- Staff writer
EMIRA IS POWERING BUSINESS THE SUSTAINABLE WAY
Updated: Dec 18, 2020
Mitigating environmental and economic risks for itself and its tenants’ businesses, Emira Property Fund is continuing its programme of investment into clean energy from renewable resources to create long-term growth and drive economic recovery.

Emira’s focus is on a balanced portfolio of office, retail, industrial and residential properties. It has 79 directly-held South African properties and has diversified offshore with equity investments in 10 grocery-anchored, open-air convenience shopping centres in the USA. It began exploring site-embedded energy production with a small 271kWp farm on the roof of Epsom Downs Shopping Centre in Bryanston in 2015, which generated power used at the property.

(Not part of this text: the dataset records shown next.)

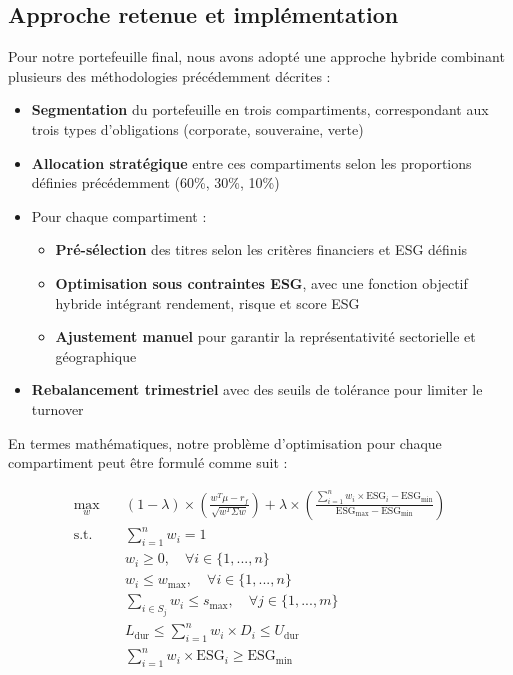 \subsection{Approche retenue et implémentation}

Pour notre portefeuille final, nous avons adopté une approche hybride combinant plusieurs des méthodologies précédemment décrites :

\begin{itemize}
    \item \textbf{Segmentation} du portefeuille en trois compartiments, correspondant aux trois types d'obligations (corporate, souveraine, verte)
    
    \item \textbf{Allocation stratégique} entre ces compartiments selon les proportions définies précédemment (60\%, 30\%, 10\%)
    
    \item Pour chaque compartiment :
    \begin{itemize}
        \item \textbf{Pré-sélection} des titres selon les critères financiers et ESG définis
        \item \textbf{Optimisation sous contraintes ESG}, avec une fonction objectif hybride intégrant rendement, risque et score ESG
        \item \textbf{Ajustement manuel} pour garantir la représentativité sectorielle et géographique
    \end{itemize}
    
    \item \textbf{Rebalancement trimestriel} avec des seuils de tolérance pour limiter le turnover
\end{itemize}

En termes mathématiques, notre problème d'optimisation pour chaque compartiment peut être formulé comme suit :

\begin{align}
\max_w \quad & (1-\lambda) \times \left( \frac{w^T \mu - r_f}{\sqrt{w^T \Sigma w}} \right) + \lambda \times \left( \frac{\sum_{i=1}^n w_i \times \text{ESG}_i - \text{ESG}_{\text{min}}}{\text{ESG}_{\text{max}} - \text{ESG}_{\text{min}}} \right) \\
\text{s.t.} \quad & \sum_{i=1}^n w_i = 1 \\
& w_i \geq 0, \quad \forall i \in \{1,...,n\} \\
& w_i \leq w_{\text{max}}, \quad \forall i \in \{1,...,n\} \\
& \sum_{i \in S_j} w_i \leq s_{\text{max}}, \quad \forall j \in \{1,...,m\} \\
& L_{\text{dur}} \leq \sum_{i=1}^n w_i \times D_i \leq U_{\text{dur}} \\
& \sum_{i=1}^n w_i \times \text{ESG}_i \geq \text{ESG}_{\text{min}}
\end{align}

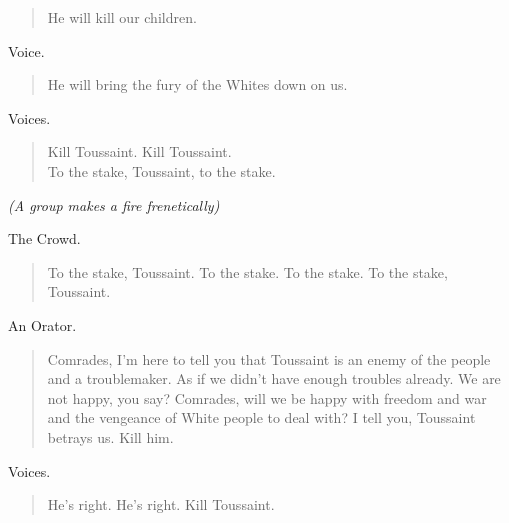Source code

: \documentclass[letterpaper,article,12pt,oneside,notitlepage]{memoir}
\begin{document}
\begin{verse}
He will kill our children. \\
\end{verse}

\begin{center}Voice.\end{center}

\begin{verse}
He will bring the fury of the Whites down on us. \\
\end{verse}

\begin{center}Voices.\end{center}

\begin{verse}
Kill Toussaint. Kill Toussaint. \\
To the stake, Toussaint, to the stake. \\
\end{verse}

 \textit{(A group makes a fire frenetically)}

\begin{center}The Crowd.\end{center}

\begin{verse}
To the stake, Toussaint. To the stake. To the stake. To the stake, Toussaint. \\
\end{verse}

\begin{center}An Orator.\end{center}

\begin{verse}
\indent Comrades, I'm here to tell you that Toussaint is an enemy of the people and a troublemaker. As if we didn't have enough troubles already. We are not happy, you say? Comrades, will we be happy with freedom and war and the vengeance of White people to deal with? I tell you, Toussaint betrays us. Kill him. \\
\end{verse}

\begin{center}Voices.\end{center}

\begin{verse}
\hspace{1cm} He's right. He's right. Kill Toussaint. \\
\end{verse}
\end{document}

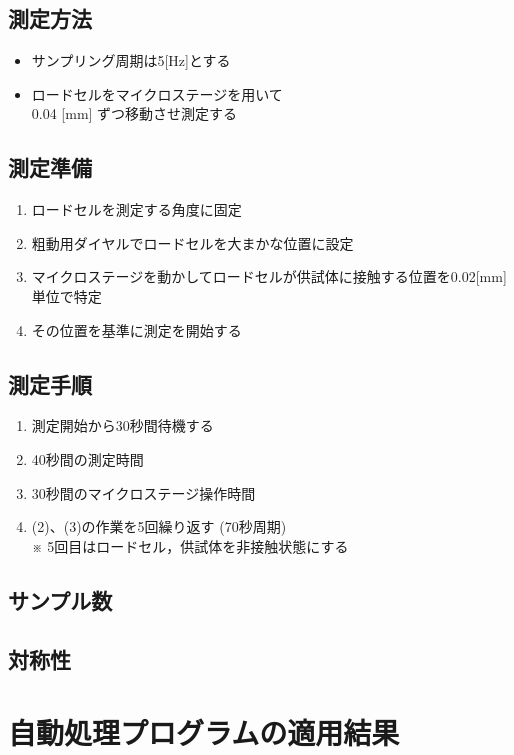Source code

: \documentclass[twocolumn,a4j]{jsarticle}
\begin{document}
\subsection{測定方法}
\begin{itemize}
    \item サンプリング周期は5[Hz]とする
    \item ロードセルをマイクロステージを用いて\\0.04 [mm] ずつ移動させ測定する
\end{itemize}

\subsection{測定準備}
\begin{screen}
    \begin{enumerate}[(1)]
        \item ロードセルを測定する角度に固定
        \item 粗動用ダイヤルでロードセルを大まかな位置に設定
        \item マイクロステージを動かしてロードセルが供試体に接触する位置を0.02[mm]単位で特定
        \item その位置を基準に測定を開始する
    \end{enumerate}
\end{screen}

\subsection{測定手順}
\begin{screen}
    \begin{enumerate}[(1)]
        \item 測定開始から30秒間待機する
        \item 40秒間の測定時間
        \item 30秒間のマイクロステージ操作時間
        \item (2)、(3)の作業を5回繰り返す (70秒周期)\\
              ※ 5回目はロードセル，供試体を非接触状態にする
    \end{enumerate}
\end{screen}

\subsection{サンプル数}
\subsection{対称性}
\section{自動処理プログラムの適用結果}
\end{document}
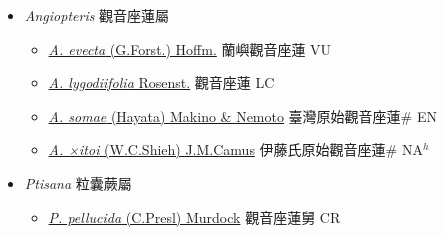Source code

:
  \begin{itemize}
 \item[] \textit{Angiopteris} 觀音座蓮屬
                    
  \begin{itemize}
        \item[] \href{http://www.theplantlist.org/tpl1.1/search?q=Angiopteris+evecta}{\textit{A. evecta} (G.Forst.) Hoffm.}     蘭嶼觀音座蓮 VU
        \item[] \href{http://www.theplantlist.org/tpl1.1/search?q=Angiopteris+lygodiifolia}{\textit{A. lygodiifolia} Rosenst.}   觀音座蓮 LC
        \item[] \href{http://www.theplantlist.org/tpl1.1/search?q=Angiopteris+somae}{\textit{A. somae} (Hayata) Makino \& Nemoto}     臺灣原始觀音座蓮\# EN
        \item[] \href{http://www.theplantlist.org/tpl1.1/search?q=Angiopteris+×itoi}{\textit{A. ×itoi} (W.C.Shieh) J.M.Camus}     伊藤氏原始觀音座蓮\# NA$^h$
  \end{itemize}
 \item[] \textit{Ptisana} 粒囊蕨屬
                    
  \begin{itemize}
        \item[] \href{http://www.theplantlist.org/tpl1.1/search?q=Ptisana+pellucida}{\textit{P. pellucida} (C.Presl) Murdock}     觀音座蓮舅 CR
  \end{itemize}
  \end{itemize}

“Based on the lessons learned from this pilot project, we have now completed our eighth installation and increased total annual production of solar power to more than 9-million kWh,” confirms Justin Bowen, National Development Manager and Head of Sustainability for Emira.
The solar farms power Emira’s buildings in an environmentally responsible manner and further enable other businesses to play their part in reducing the strain on the national power grid. Each solar farm that comes online lessens reliance on Eskom and coal-fired power stations. In choosing premises that benefit from a solar energy supply, businesses reduce their operational carbon footprint by ensuring that part of their power use comes from clean, renewable energy.
Emira has increased its actual solar power production nearly eightfold in during its past two financial years alone.
“Looking back on our renewable energy journey we have learnt a great deal, some big lessons and others small but no less important. For instance, we always install water taps close to photovoltaic (PV) panels for easy cleaning with less water consumption,” Bowen notes.
Significantly, Emira’s ongoing renewable energy drive hasn’t been derailed by the pandemic which, if anything has quickened the shift towards more resource-efficient, sustainable business in 2020. Its latest installations were completed at Market Square, Plettenburg Bay, and Springfield, Durban, during the lockdown. It is working on plans to install three more before mid-2021.
With current legal and technical difficulties, it is not viable to supply electricity over-production to the national grid. Thus, PV power is most effective at properties that operate seven days a week, so that the entire production can be consumed on the property itself. The cost of batteries for solar power storage is still prohibitive. That said, technology is improving in capacity and reducing in cost as global giants like Tesla, BMW, Jaguar, and others invest millions of research and development dollars for battery technology to use in electric-powered vehicles.
“With the increasing price of Eskom power, we have reached a point where, even with wasted weekend energy production, the cost per kWh from PV generated panels still makes better financial sense. Importantly, it is clean. We foresee major solar farm rollouts increasing for years to come. It is agile and responsible compared with coal-powered stations that take decades and fortunes before they become operational,” points out Bowen.
Sustainability is engrained in the Emira ethos, which includes reducing its carbon footprint and being a good global corporate citizen.